Our implementation uses techniques from published academic literature:

  • Boolean Gates: FHEW bootstrapping (Ducas & Micciancio, 2015)
  • Programmable Bootstrapping: TFHE scheme (Chillotti et al., 2020)
  • Ring-LWE: Well-established lattice cryptography

These techniques predate recent patent filings and represent established cryptographic knowledge.

Implementation

fhEVM Architecture

┌─────────────────────────────────────────────────────────────┐
                      Lux fhEVM Stack                         
├─────────────────────────────────────────────────────────────┤
  Solidity Layer (lux/standard/contracts/fhe/)               
    ├── FHE.sol      - High-level encrypted types            
    ├── FheOS.sol    - Precompile interface                  
    └── Tokens/      - ConfidentialERC20, etc.               
├─────────────────────────────────────────────────────────────┤
  EVM Precompiles (lux/evm/precompile/contracts/fhe/)        
    ├── FheAdd, FheSub, FheMul   - Arithmetic                
    ├── FheEq, FheLt, FheGt      - Comparison                
    └── FheDecrypt               - Threshold decryption      
├─────────────────────────────────────────────────────────────┤
  Go TFHE Library (github.com/luxfi/tfhe)                    
    ├── Encryptor    - Public key encryption                 
    ├── Evaluator    - Homomorphic operations                
    └── Decryptor    - Secret key decryption                 
├─────────────────────────────────────────────────────────────┤
  Lattice Primitives (github.com/luxfi/lattice)              
    ├── RLWE         - Ring-LWE encryption                   
    ├── NTT          - Number theoretic transform            
    └── Sampling     - Gaussian/uniform sampling             
└─────────────────────────────────────────────────────────────┘

KMS Virtual Machine

The K-Chain VM (lux/node/vms/kmsvm) provides:

  • Post-quantum key management (ML-KEM)
  • Threshold key sharing
  • Integration with consensus for decryption

Security Considerations

  1. Implementation Security: Code undergoes continuous testing and will receive third-party audit
  2. Parameter Security: Using well-studied security parameters from literature
  3. Side-Channel Resistance: Constant-time operations where cryptographically necessary
  4. Key Management: Threshold scheme prevents single-point-of-failure

Timeline

DateMilestone
2024-Q3Initial Go TFHE implementation
2024-Q4Patent portfolio filed
2024-Q4Lattice library production-ready
2025-Q1fhEVM precompiles integrated
2025-Q2Testnet deployment
2025-Q3Security audit
2025-Q4Mainnet activation

Backwards Compatibility

This LP introduces new FHE capabilities and does not affect existing chain functionality.
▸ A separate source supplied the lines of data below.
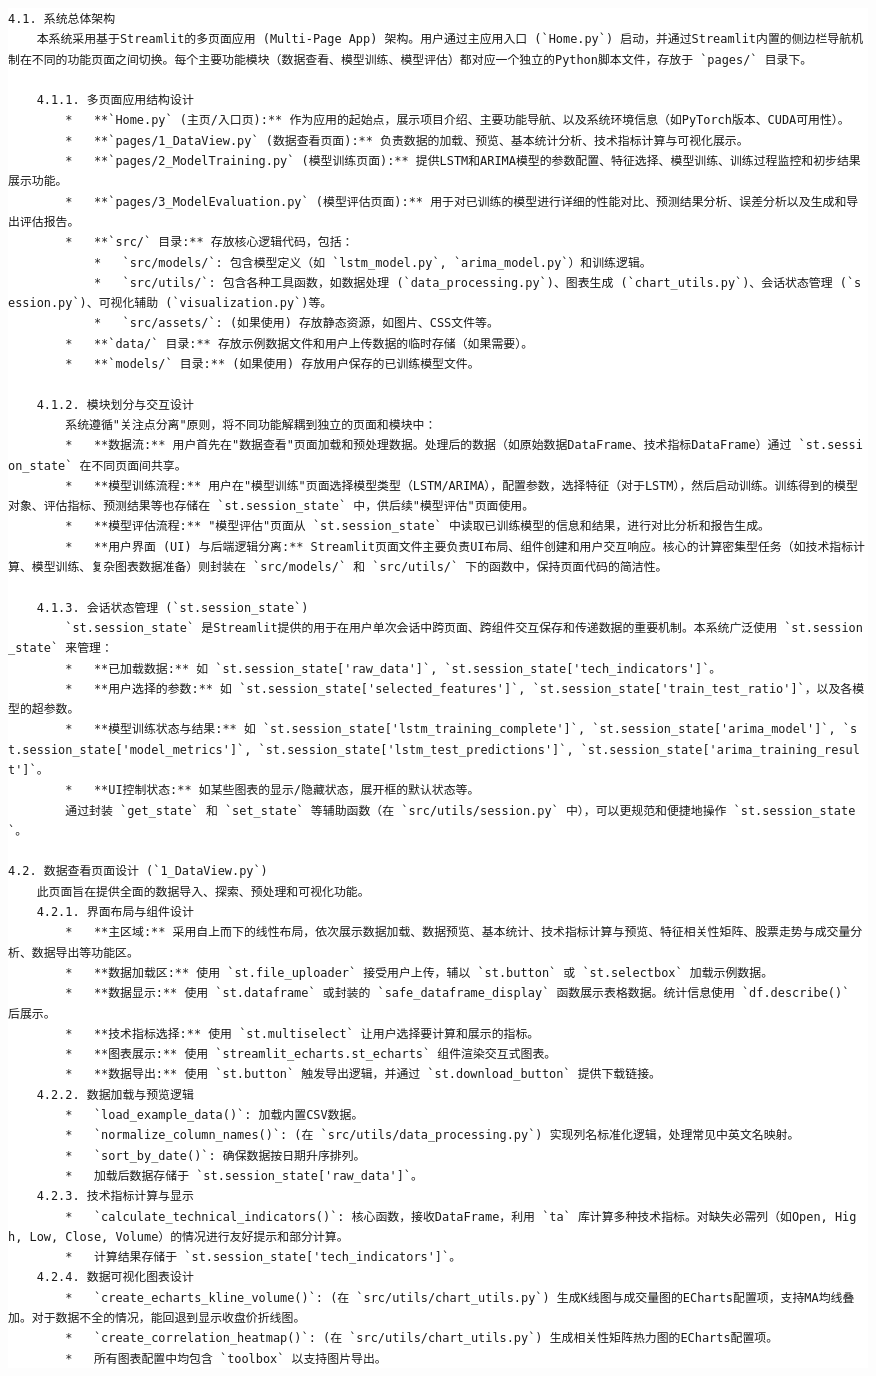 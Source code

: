     4.1. 系统总体架构
        本系统采用基于Streamlit的多页面应用 (Multi-Page App) 架构。用户通过主应用入口 (`Home.py`) 启动，并通过Streamlit内置的侧边栏导航机制在不同的功能页面之间切换。每个主要功能模块（数据查看、模型训练、模型评估）都对应一个独立的Python脚本文件，存放于 `pages/` 目录下。

        4.1.1. 多页面应用结构设计
            *   **`Home.py` (主页/入口页):** 作为应用的起始点，展示项目介绍、主要功能导航、以及系统环境信息（如PyTorch版本、CUDA可用性）。
            *   **`pages/1_DataView.py` (数据查看页面):** 负责数据的加载、预览、基本统计分析、技术指标计算与可视化展示。
            *   **`pages/2_ModelTraining.py` (模型训练页面):** 提供LSTM和ARIMA模型的参数配置、特征选择、模型训练、训练过程监控和初步结果展示功能。
            *   **`pages/3_ModelEvaluation.py` (模型评估页面):** 用于对已训练的模型进行详细的性能对比、预测结果分析、误差分析以及生成和导出评估报告。
            *   **`src/` 目录:** 存放核心逻辑代码，包括：
                *   `src/models/`: 包含模型定义（如 `lstm_model.py`, `arima_model.py`）和训练逻辑。
                *   `src/utils/`: 包含各种工具函数，如数据处理 (`data_processing.py`)、图表生成 (`chart_utils.py`)、会话状态管理 (`session.py`)、可视化辅助 (`visualization.py`)等。
                *   `src/assets/`: (如果使用) 存放静态资源，如图片、CSS文件等。
            *   **`data/` 目录:** 存放示例数据文件和用户上传数据的临时存储（如果需要）。
            *   **`models/` 目录:** (如果使用) 存放用户保存的已训练模型文件。

        4.1.2. 模块划分与交互设计
            系统遵循"关注点分离"原则，将不同功能解耦到独立的页面和模块中：
            *   **数据流:** 用户首先在"数据查看"页面加载和预处理数据。处理后的数据（如原始数据DataFrame、技术指标DataFrame）通过 `st.session_state` 在不同页面间共享。
            *   **模型训练流程:** 用户在"模型训练"页面选择模型类型（LSTM/ARIMA），配置参数，选择特征（对于LSTM），然后启动训练。训练得到的模型对象、评估指标、预测结果等也存储在 `st.session_state` 中，供后续"模型评估"页面使用。
            *   **模型评估流程:** "模型评估"页面从 `st.session_state` 中读取已训练模型的信息和结果，进行对比分析和报告生成。
            *   **用户界面 (UI) 与后端逻辑分离:** Streamlit页面文件主要负责UI布局、组件创建和用户交互响应。核心的计算密集型任务（如技术指标计算、模型训练、复杂图表数据准备）则封装在 `src/models/` 和 `src/utils/` 下的函数中，保持页面代码的简洁性。

        4.1.3. 会话状态管理 (`st.session_state`)
            `st.session_state` 是Streamlit提供的用于在用户单次会话中跨页面、跨组件交互保存和传递数据的重要机制。本系统广泛使用 `st.session_state` 来管理：
            *   **已加载数据:** 如 `st.session_state['raw_data']`, `st.session_state['tech_indicators']`。
            *   **用户选择的参数:** 如 `st.session_state['selected_features']`, `st.session_state['train_test_ratio']`，以及各模型的超参数。
            *   **模型训练状态与结果:** 如 `st.session_state['lstm_training_complete']`, `st.session_state['arima_model']`, `st.session_state['model_metrics']`, `st.session_state['lstm_test_predictions']`, `st.session_state['arima_training_result']`。
            *   **UI控制状态:** 如某些图表的显示/隐藏状态，展开框的默认状态等。
            通过封装 `get_state` 和 `set_state` 等辅助函数（在 `src/utils/session.py` 中），可以更规范和便捷地操作 `st.session_state`。

    4.2. 数据查看页面设计 (`1_DataView.py`)
        此页面旨在提供全面的数据导入、探索、预处理和可视化功能。
        4.2.1. 界面布局与组件设计
            *   **主区域:** 采用自上而下的线性布局，依次展示数据加载、数据预览、基本统计、技术指标计算与预览、特征相关性矩阵、股票走势与成交量分析、数据导出等功能区。
            *   **数据加载区:** 使用 `st.file_uploader` 接受用户上传，辅以 `st.button` 或 `st.selectbox` 加载示例数据。
            *   **数据显示:** 使用 `st.dataframe` 或封装的 `safe_dataframe_display` 函数展示表格数据。统计信息使用 `df.describe()` 后展示。
            *   **技术指标选择:** 使用 `st.multiselect` 让用户选择要计算和展示的指标。
            *   **图表展示:** 使用 `streamlit_echarts.st_echarts` 组件渲染交互式图表。
            *   **数据导出:** 使用 `st.button` 触发导出逻辑，并通过 `st.download_button` 提供下载链接。
        4.2.2. 数据加载与预览逻辑
            *   `load_example_data()`: 加载内置CSV数据。
            *   `normalize_column_names()`: (在 `src/utils/data_processing.py`) 实现列名标准化逻辑，处理常见中英文名映射。
            *   `sort_by_date()`: 确保数据按日期升序排列。
            *   加载后数据存储于 `st.session_state['raw_data']`。
        4.2.3. 技术指标计算与显示
            *   `calculate_technical_indicators()`: 核心函数，接收DataFrame，利用 `ta` 库计算多种技术指标。对缺失必需列（如Open, High, Low, Close, Volume）的情况进行友好提示和部分计算。
            *   计算结果存储于 `st.session_state['tech_indicators']`。
        4.2.4. 数据可视化图表设计
            *   `create_echarts_kline_volume()`: (在 `src/utils/chart_utils.py`) 生成K线图与成交量图的ECharts配置项，支持MA均线叠加。对于数据不全的情况，能回退到显示收盘价折线图。
            *   `create_correlation_heatmap()`: (在 `src/utils/chart_utils.py`) 生成相关性矩阵热力图的ECharts配置项。
            *   所有图表配置中均包含 `toolbox` 以支持图片导出。
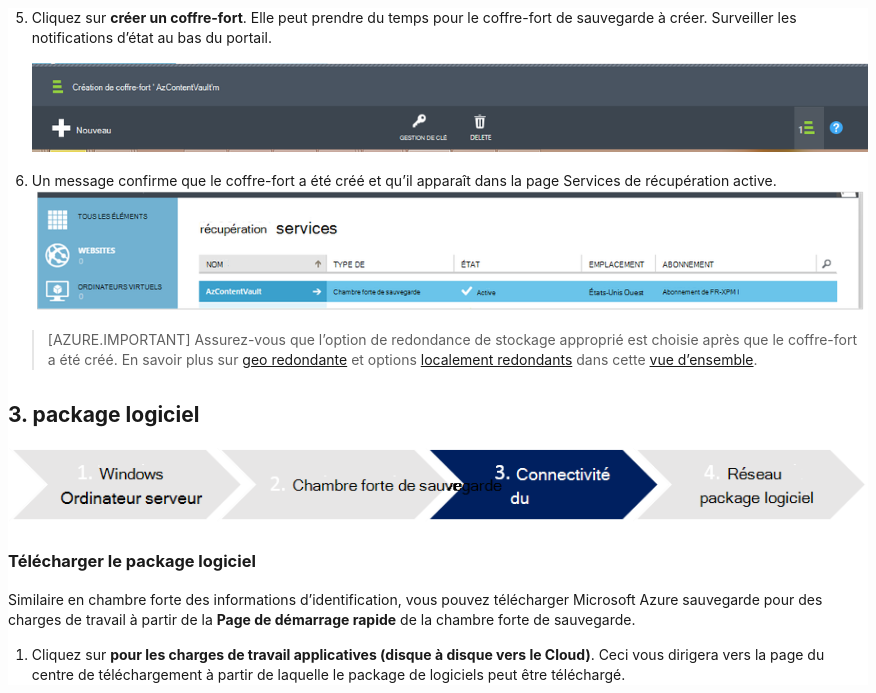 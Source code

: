 5. Cliquez sur **créer un coffre-fort**. Elle peut prendre du temps pour le coffre-fort de sauvegarde à créer. Surveiller les notifications d’état au bas du portail.

    ![Créer une notification de toast coffre-fort](./media/backup-azure-microsoft-azure-backup/creating-vault.png)

6. Un message confirme que le coffre-fort a été créé et qu’il apparaît dans la page Services de récupération active.
    ![Liste des coffres-forts sauvegarde](./media/backup-azure-microsoft-azure-backup/backup_vaultslist.png)

  > [AZURE.IMPORTANT] Assurez-vous que l’option de redondance de stockage approprié est choisie après que le coffre-fort a été créé. En savoir plus sur [geo redondante](../storage/storage-redundancy.md#geo-redundant-storage) et options [localement redondants](../storage/storage-redundancy.md#locally-redundant-storage) dans cette [vue d’ensemble](../storage/storage-redundancy.md).


## <a name="3-software-package"></a>3. package logiciel

![étape 3](./media/backup-azure-microsoft-azure-backup/step3.png)

### <a name="downloading-the-software-package"></a>Télécharger le package logiciel

Similaire en chambre forte des informations d’identification, vous pouvez télécharger Microsoft Azure sauvegarde pour des charges de travail à partir de la **Page de démarrage rapide** de la chambre forte de sauvegarde.

1. Cliquez sur **pour les charges de travail applicatives (disque à disque vers le Cloud)**. Ceci vous dirigera vers la page du centre de téléchargement à partir de laquelle le package de logiciels peut être téléchargé.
The implementation is additive and opt-in for applications requiring confidential computation.

Security Considerations

FHE implementations must undergo cryptographic audit before mainnet deployment. Key security aspects:

  • Parameter selection must ensure adequate security margins
  • Key management follows existing chain security practices
  • Bootstrapping key generation uses audited random number sources

References

  1. Chillotti, I., Gama, N., Georgieva, M., & Izabachène, M. (2020). "TFHE: Fast Fully Homomorphic Encryption Over the Torus." Journal of Cryptology.

  2. Ducas, L., & Micciancio, D. (2015). "FHEW: Bootstrapping Homomorphic Encryption in Less Than a Second." EUROCRYPT 2015.